It was like his mind kept trying to restore the destroyed part of him, but it failed over and over again, night after night.
Boris followed, reassuring him with his low growling. Whatever lay ahead in this hotel room, he was as ready as he could be.
As he entered the narrow entrance, with the bathroom on the right and a doorless empty luggage area on the left, the hair stood up on his left arm, and his right rippled with gooseflesh between the scars.
This room wasn’t Yuko’s.
An older man, in his sixties at least, sat at the table near the back of the room. His shoulders were bent in a permanent slouch, and he had a full head of white hair. Hazel eyes sparkled under thick eyebrows.
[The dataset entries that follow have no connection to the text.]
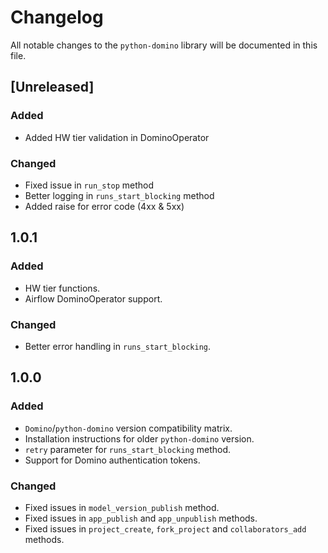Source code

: # Changelog

All notable changes to the `python-domino` library will be documented in this file.

## [Unreleased]

### Added

* Added HW tier validation in DominoOperator

### Changed

* Fixed issue in `run_stop` method
* Better logging in `runs_start_blocking` method
* Added raise for error code (4xx & 5xx)

## 1.0.1

### Added

* HW tier functions.
* Airflow DominoOperator support.

### Changed

* Better error handling in `runs_start_blocking`.

## 1.0.0

### Added

* `Domino`/`python-domino` version compatibility matrix.
* Installation instructions for older `python-domino` version.
* `retry` parameter for `runs_start_blocking` method.
* Support for Domino authentication tokens.

### Changed

* Fixed issues in `model_version_publish` method.
* Fixed issues in `app_publish` and `app_unpublish` methods. 
* Fixed issues in `project_create`, `fork_project` and `collaborators_add` methods.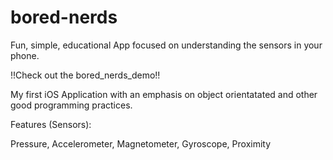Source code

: # bored-nerds

Fun, simple, educational App focused on understanding the sensors in your phone.

!!Check out the bored_nerds_demo!!

My first iOS Application with an emphasis on object orientatated and other good programming practices.

Features (Sensors):

Pressure, Accelerometer, Magnetometer, Gyroscope, Proximity


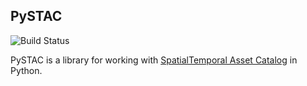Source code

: ## PySTAC
![Build Status](https://api.travis-ci.org/azavea/pystac.svg?branch=develop)

PySTAC is a library for working with [SpatialTemporal Asset Catalog](https://stacgeo.org) in Python.
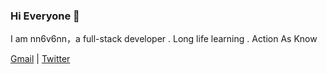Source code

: ### Hi Everyone 👋

I am  nn6v6nn，a full-stack developer . Long life learning . Action As Know 

[Gmail](mailto:nn6v6nn@gmail.com) | [Twitter](https://twitter.com/nn6v6nn)

<!--
**nn6v6nn/nn6v6nn** is a ✨ _special_ ✨ repository because its `README.md` (this file) appears on your GitHub profile.

Here are some ideas to get you started:

- 🔭 I’m currently working on ...
- 🌱 I’m currently learning ...
- 👯 I’m looking to collaborate on ...
- 🤔 I’m looking for help with ...
- 💬 Ask me about ...
- 📫 How to reach me: ...
- 😄 Pronouns: ...
- ⚡ Fun fact: ...
-->
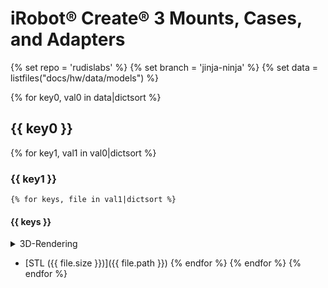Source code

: # iRobot® Create® 3 Mounts, Cases, and Adapters
{% set repo = 'rudislabs' %}
{% set branch = 'jinja-ninja' %}
{% set data = listfiles("docs/hw/data/models") %}

{% for key0, val0 in data|dictsort %}
## {{ key0 }}
  {% for key1, val1 in val0|dictsort %}
### {{ key1 }}
    {% for keys, file in val1|dictsort %}
#### {{ keys }}
<details>
  <summary>3D-Rendering</summary>

  <script src="https://embed.github.com/view/3d/{{ repo }}/create3_docs/{{ branch }}/{{ file.path }}"></script>

</details>


* [STL ({{ file.size }})]({{ file.path }})
{% endfor %}
{% endfor %}
{% endfor %}


[^1]: All trademarks mentioned are the property of their respective owners.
A bottle of whiskey stood on the table in front of him, and two heavy glasses, ones Jack expected were crystal, shared the space. So, unless the whiskey was poisoned, the man was not here to kill him.
“Will that be all, Mr. Griffin?” Yuko asked.
“Yes. Thank you.” The man handed her a bundle of bills. “You never saw me. You showed Jack here to your room, and while you were in the bathroom, he slipped out. You have no idea where he went. Understood?”
“Yes, Mr. Griffin.” The bills disappeared somewhere into her dress and she left the room.
As soon as the door clicked shut, the man gestured at the chair across from him.
“Have a seat, Jack.”
With some difficulty, Jack sat. “What about the cameras in the hallway?”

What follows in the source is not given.